[Saved data entries]
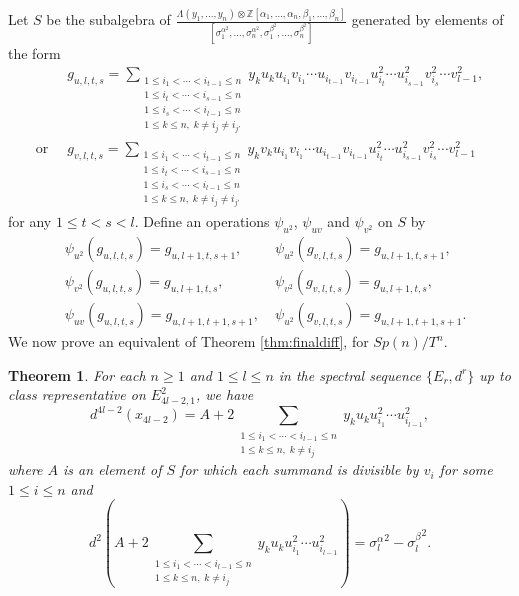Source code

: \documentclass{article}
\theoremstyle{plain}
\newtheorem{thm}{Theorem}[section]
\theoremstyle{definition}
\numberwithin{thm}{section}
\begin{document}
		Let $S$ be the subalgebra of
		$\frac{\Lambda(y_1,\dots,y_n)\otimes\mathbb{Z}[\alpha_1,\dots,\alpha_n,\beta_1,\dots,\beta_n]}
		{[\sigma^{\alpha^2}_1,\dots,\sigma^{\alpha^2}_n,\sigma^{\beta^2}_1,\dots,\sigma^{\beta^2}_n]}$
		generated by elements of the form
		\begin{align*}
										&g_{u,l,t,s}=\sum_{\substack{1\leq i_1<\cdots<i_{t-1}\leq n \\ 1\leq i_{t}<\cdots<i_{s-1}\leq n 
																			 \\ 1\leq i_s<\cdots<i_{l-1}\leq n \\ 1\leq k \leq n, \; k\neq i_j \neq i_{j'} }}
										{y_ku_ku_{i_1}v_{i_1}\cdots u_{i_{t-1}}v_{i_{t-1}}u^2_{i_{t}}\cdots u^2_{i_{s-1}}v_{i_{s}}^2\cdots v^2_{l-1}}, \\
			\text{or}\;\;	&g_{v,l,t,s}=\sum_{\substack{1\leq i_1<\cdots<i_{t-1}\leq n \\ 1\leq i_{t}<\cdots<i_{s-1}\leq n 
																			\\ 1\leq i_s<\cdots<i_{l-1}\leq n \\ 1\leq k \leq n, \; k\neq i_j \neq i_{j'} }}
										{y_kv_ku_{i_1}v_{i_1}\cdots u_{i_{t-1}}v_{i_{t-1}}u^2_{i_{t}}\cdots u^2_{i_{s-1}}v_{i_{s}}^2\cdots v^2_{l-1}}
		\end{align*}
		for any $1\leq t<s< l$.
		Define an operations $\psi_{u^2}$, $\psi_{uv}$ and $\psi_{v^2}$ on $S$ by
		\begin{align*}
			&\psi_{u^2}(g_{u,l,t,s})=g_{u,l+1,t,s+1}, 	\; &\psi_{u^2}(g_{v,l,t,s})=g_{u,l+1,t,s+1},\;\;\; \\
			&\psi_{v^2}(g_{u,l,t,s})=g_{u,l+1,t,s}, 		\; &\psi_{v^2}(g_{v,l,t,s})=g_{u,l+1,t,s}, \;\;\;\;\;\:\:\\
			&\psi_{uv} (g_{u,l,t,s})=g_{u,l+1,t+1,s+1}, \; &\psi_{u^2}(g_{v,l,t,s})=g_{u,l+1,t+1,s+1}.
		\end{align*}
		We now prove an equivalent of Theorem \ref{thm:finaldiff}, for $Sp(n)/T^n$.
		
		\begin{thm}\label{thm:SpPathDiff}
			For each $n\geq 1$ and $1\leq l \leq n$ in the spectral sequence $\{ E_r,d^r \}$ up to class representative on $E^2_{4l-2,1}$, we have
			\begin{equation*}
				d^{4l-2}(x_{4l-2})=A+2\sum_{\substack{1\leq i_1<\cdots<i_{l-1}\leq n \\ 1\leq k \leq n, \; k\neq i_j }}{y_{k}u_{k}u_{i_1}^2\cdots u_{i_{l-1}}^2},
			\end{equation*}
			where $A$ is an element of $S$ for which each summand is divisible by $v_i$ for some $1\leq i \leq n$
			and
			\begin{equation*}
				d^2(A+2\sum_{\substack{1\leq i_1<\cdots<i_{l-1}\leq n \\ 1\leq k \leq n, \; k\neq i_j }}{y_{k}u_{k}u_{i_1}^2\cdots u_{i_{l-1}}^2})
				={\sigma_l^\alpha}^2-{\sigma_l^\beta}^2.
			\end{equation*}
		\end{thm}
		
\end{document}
* * *
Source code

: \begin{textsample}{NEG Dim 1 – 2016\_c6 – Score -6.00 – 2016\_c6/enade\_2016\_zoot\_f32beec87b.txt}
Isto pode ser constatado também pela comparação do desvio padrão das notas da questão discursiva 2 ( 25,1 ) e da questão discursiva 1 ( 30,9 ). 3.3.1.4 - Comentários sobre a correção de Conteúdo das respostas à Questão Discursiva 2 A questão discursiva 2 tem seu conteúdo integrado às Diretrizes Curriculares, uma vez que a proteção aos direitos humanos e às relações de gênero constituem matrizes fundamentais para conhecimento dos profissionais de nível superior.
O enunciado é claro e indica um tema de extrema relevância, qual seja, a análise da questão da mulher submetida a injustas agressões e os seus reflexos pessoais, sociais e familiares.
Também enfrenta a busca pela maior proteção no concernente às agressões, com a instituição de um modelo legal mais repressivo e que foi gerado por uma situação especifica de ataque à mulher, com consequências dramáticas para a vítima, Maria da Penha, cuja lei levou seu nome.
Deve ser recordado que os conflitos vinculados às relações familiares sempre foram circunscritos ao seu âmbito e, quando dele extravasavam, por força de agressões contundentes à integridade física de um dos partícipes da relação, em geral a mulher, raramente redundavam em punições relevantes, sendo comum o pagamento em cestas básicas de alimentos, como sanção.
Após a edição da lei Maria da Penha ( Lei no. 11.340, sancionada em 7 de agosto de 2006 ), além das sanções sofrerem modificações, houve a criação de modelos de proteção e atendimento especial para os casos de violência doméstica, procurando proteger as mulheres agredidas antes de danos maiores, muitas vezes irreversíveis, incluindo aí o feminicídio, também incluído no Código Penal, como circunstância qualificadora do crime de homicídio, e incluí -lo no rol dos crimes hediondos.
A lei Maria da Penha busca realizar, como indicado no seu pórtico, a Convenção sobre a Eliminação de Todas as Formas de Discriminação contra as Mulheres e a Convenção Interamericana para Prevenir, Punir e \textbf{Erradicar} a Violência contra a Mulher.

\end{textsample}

What you should do: Go through the records above and copy every line holding the word "pela".

Result:
Isto pode ser constatado também pela comparação do desvio padrão das notas da questão discursiva 2 ( 25,1 ) e da questão discursiva 1 ( 30,9 ). 3.3.1.4 - Comentários sobre a correção de Conteúdo das respostas à Questão Discursiva 2 A questão discursiva 2 tem seu conteúdo integrado às Diretrizes Curriculares, uma vez que a proteção aos direitos humanos e às relações de gênero constituem matrizes fundamentais para conhecimento dos profissionais de nível superior.
Também enfrenta a busca pela maior proteção no concernente às agressões, com a instituição de um modelo legal mais repressivo e que foi gerado por uma situação especifica de ataque à mulher, com consequências dramáticas para a vítima, Maria da Penha, cuja lei levou seu nome.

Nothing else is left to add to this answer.